WORK ORDER ->
Could you reproduce, from the records below, everything from the line with "to version 1.28.3" down to the line with "to version 1.6.18", keeping both of those lines and changing nothing?

THE DATA ->
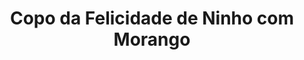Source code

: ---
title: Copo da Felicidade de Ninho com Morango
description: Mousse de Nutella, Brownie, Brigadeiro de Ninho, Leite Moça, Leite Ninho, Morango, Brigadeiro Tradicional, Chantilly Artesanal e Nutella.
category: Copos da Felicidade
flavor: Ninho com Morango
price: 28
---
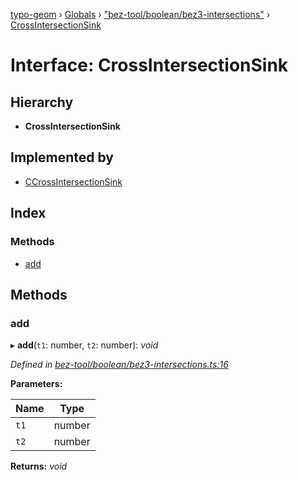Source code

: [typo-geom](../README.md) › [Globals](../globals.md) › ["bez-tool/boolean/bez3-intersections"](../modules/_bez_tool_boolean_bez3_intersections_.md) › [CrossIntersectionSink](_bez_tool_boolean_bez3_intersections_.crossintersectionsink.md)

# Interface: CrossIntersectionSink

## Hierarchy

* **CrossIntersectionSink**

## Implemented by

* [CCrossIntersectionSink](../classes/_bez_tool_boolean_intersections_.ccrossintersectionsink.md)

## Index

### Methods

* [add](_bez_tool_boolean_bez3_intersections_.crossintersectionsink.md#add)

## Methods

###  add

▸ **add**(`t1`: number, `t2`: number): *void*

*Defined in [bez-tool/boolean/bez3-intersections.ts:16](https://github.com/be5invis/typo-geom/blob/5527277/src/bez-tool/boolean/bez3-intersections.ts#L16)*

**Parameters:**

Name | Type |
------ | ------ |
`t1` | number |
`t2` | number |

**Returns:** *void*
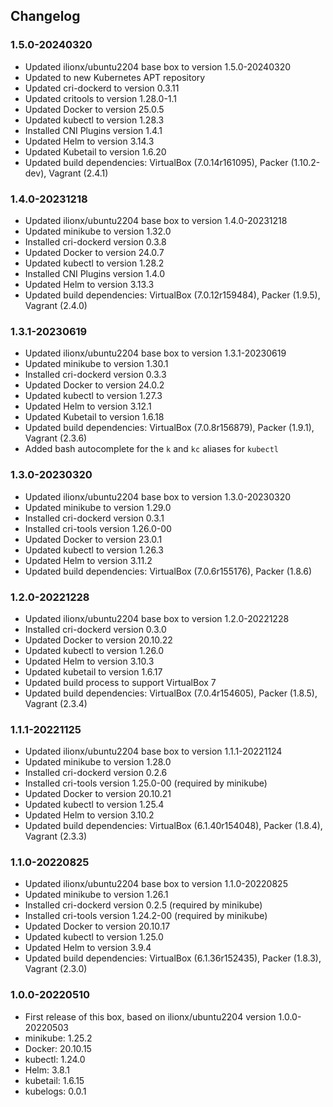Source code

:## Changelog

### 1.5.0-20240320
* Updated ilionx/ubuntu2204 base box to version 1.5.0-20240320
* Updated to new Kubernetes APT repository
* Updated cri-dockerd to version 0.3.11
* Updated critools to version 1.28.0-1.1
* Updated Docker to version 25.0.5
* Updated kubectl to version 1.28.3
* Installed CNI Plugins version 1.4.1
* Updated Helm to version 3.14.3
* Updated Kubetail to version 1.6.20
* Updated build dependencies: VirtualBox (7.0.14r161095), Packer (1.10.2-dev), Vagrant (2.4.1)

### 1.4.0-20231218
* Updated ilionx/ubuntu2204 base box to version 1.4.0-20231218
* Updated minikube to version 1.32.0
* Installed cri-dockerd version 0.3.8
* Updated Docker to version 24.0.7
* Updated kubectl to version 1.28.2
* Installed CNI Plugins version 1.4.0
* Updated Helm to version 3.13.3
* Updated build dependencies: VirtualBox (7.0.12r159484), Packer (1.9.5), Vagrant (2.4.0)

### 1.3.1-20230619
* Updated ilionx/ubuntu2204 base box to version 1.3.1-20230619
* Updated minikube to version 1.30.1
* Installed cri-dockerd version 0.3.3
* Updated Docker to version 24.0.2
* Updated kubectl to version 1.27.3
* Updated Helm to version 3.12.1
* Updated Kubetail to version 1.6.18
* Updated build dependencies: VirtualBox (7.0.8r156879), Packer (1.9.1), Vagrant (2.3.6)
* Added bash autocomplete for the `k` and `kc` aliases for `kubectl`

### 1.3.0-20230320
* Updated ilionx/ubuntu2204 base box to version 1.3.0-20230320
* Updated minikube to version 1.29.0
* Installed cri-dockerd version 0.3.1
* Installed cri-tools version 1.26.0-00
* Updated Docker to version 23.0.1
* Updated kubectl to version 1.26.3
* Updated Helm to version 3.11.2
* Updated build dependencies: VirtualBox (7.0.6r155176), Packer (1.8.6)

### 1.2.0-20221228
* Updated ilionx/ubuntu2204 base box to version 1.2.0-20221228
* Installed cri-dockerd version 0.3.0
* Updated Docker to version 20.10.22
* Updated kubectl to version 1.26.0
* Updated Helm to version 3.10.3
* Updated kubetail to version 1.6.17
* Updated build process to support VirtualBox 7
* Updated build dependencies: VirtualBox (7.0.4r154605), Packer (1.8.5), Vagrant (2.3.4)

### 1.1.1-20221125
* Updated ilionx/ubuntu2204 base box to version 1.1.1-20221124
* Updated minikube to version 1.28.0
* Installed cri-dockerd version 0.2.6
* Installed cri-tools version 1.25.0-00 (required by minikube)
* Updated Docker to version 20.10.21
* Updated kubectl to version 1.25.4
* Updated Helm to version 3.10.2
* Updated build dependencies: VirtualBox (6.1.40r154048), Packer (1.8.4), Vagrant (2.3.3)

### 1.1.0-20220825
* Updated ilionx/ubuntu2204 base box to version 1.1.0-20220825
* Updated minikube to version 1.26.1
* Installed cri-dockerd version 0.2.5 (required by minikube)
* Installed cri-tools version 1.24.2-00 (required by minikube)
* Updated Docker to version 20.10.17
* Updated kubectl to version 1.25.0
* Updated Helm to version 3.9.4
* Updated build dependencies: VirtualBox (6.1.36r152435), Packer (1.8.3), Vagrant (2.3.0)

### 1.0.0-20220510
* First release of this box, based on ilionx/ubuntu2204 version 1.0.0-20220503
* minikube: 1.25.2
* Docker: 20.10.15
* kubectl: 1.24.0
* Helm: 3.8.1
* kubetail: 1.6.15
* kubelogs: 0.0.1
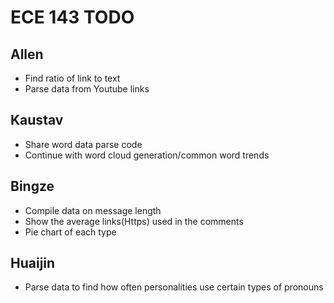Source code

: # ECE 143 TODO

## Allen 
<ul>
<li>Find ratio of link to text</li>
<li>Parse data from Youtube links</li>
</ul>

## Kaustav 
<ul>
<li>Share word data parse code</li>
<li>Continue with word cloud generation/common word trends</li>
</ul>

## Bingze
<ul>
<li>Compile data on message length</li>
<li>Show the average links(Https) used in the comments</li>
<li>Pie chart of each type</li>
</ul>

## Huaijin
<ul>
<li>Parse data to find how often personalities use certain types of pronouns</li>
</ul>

ANSWER FOR THE TASK ->
* Updated kubectl to version 1.28.3
* Installed CNI Plugins version 1.4.1
* Updated Helm to version 3.14.3
* Updated Kubetail to version 1.6.20
* Updated build dependencies: VirtualBox (7.0.14r161095), Packer (1.10.2-dev), Vagrant (2.4.1)

### 1.4.0-20231218
* Updated ilionx/ubuntu2204 base box to version 1.4.0-20231218
* Updated minikube to version 1.32.0
* Installed cri-dockerd version 0.3.8
* Updated Docker to version 24.0.7
* Updated kubectl to version 1.28.2
* Installed CNI Plugins version 1.4.0
* Updated Helm to version 3.13.3
* Updated build dependencies: VirtualBox (7.0.12r159484), Packer (1.9.5), Vagrant (2.4.0)

### 1.3.1-20230619
* Updated ilionx/ubuntu2204 base box to version 1.3.1-20230619
* Updated minikube to version 1.30.1
* Installed cri-dockerd version 0.3.3
* Updated Docker to version 24.0.2
* Updated kubectl to version 1.27.3
* Updated Helm to version 3.12.1
* Updated Kubetail to version 1.6.18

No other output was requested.